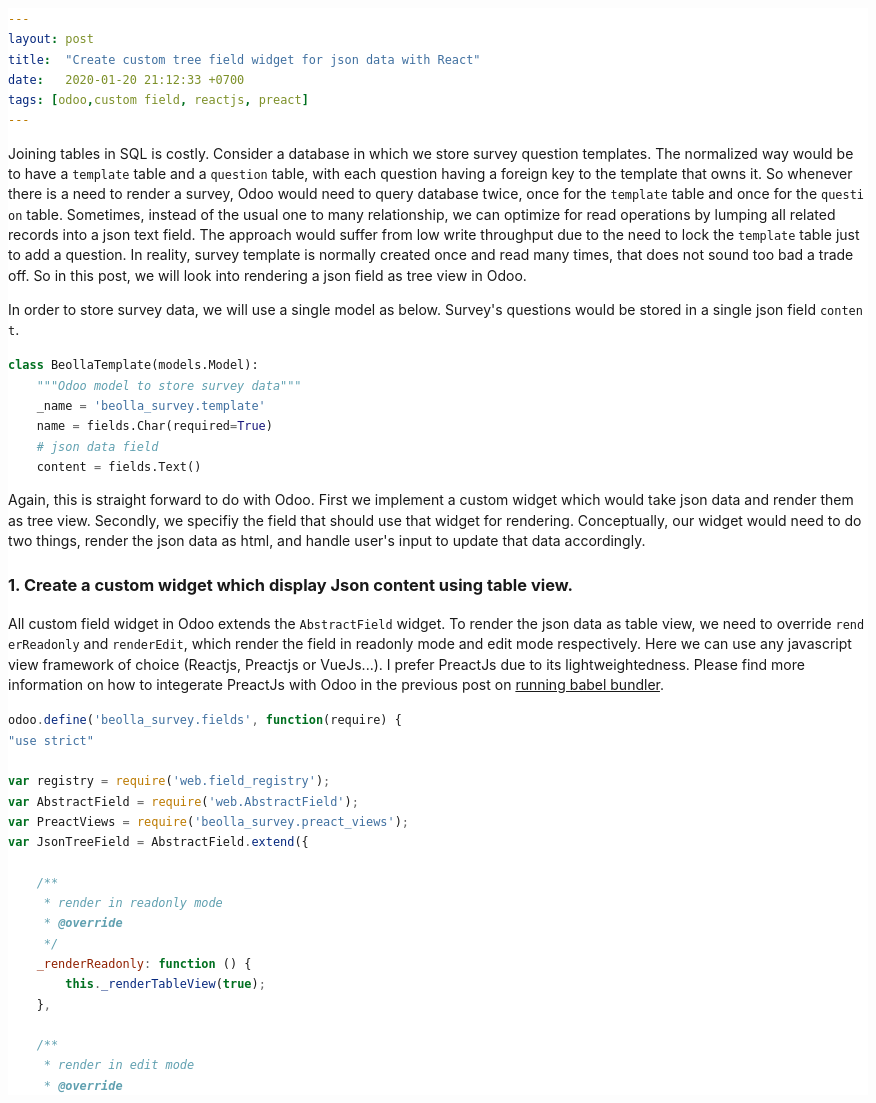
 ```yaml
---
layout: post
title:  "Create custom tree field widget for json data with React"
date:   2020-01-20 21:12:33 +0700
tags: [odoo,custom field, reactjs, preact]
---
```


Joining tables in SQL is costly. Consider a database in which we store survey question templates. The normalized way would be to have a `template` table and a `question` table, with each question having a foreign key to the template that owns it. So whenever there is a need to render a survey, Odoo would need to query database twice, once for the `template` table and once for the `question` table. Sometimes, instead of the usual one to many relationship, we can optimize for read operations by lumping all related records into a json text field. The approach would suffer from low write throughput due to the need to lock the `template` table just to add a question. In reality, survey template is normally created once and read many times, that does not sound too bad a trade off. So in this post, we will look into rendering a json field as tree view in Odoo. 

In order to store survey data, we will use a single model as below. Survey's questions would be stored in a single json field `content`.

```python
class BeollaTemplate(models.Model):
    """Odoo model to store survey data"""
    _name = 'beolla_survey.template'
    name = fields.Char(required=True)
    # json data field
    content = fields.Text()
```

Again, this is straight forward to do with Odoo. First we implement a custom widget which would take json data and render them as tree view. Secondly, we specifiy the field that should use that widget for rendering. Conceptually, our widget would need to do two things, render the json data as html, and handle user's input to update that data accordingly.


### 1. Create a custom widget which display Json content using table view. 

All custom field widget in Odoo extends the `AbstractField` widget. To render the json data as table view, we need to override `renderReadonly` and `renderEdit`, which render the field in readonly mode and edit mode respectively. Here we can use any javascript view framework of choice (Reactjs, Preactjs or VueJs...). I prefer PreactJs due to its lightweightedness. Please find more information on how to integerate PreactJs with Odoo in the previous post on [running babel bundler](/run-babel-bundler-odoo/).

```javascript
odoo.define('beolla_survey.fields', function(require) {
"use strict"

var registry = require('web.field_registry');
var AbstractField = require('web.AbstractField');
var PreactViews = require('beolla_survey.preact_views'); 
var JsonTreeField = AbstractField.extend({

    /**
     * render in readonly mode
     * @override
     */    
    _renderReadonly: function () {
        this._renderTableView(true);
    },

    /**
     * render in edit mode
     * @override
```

_ _ _ _ _

| DESCRIPTION OF THE TASK |
Reply with nothing but the count of lines in the entries above that contain "this".

| EXERCISE ANSWER |
3